Changes to Slurm "srun" for Interactive Jobs
The Slurm job scheduler was upgraded during the recent system time on January 10, 2022.
One of the side effects of this was a change in the way Slurm handles job steps internally in certain cases.
This may affect the way some users run job steps with srun inside of interactive jobs srun --pty $SHELL
, so we wanted to provide some guidance as we work on updating our documentation to reflect this change.
When running an interactive job with srun --pty $SHELL
and then launching job steps on a node, a second srun
is often used "inside" the first srun to launch certain software.
For example, for users of Paraview, a Paraview server may be launched on an interactive node with srun -n 8 pvserver --force-offscreen-rendering
.
(Certain GPU-enabled or MPI-enabled interactive software also functions in a similar manner.)
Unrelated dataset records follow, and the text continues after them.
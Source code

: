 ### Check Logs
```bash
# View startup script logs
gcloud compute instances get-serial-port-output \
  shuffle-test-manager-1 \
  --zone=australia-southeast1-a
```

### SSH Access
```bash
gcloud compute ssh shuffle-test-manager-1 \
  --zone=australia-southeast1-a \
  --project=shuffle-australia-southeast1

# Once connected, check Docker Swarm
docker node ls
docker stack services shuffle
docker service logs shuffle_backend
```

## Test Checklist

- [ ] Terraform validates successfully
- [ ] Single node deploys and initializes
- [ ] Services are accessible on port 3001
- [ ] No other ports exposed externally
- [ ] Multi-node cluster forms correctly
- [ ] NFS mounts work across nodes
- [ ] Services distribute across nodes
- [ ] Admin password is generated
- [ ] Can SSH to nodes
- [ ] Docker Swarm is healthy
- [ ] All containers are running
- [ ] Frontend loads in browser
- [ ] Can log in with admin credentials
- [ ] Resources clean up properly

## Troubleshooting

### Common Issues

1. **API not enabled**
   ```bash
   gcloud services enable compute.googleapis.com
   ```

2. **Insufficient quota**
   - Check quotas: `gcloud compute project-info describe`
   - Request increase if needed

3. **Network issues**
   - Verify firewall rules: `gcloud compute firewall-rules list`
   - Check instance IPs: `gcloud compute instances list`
This "srun-inside-an-srun" process will no longer function in the same way as in the past. Instead, the "outer" srun
should be replaced with an salloc
command. salloc
will accept the same arguments as srun, but --pty $SHELL
will no longer be required. salloc
will automatically open a shell to the node once the job starts, and the "inner" srun
can then be run successfully as normal.
Other regular uses of srun and srun inside sbatch scripts should continue to behave as expected.
For further technical details on this Slurm change, please see the Slurm 20.11 Release Notes regarding job steps, srun
, and the new --overlap
flag.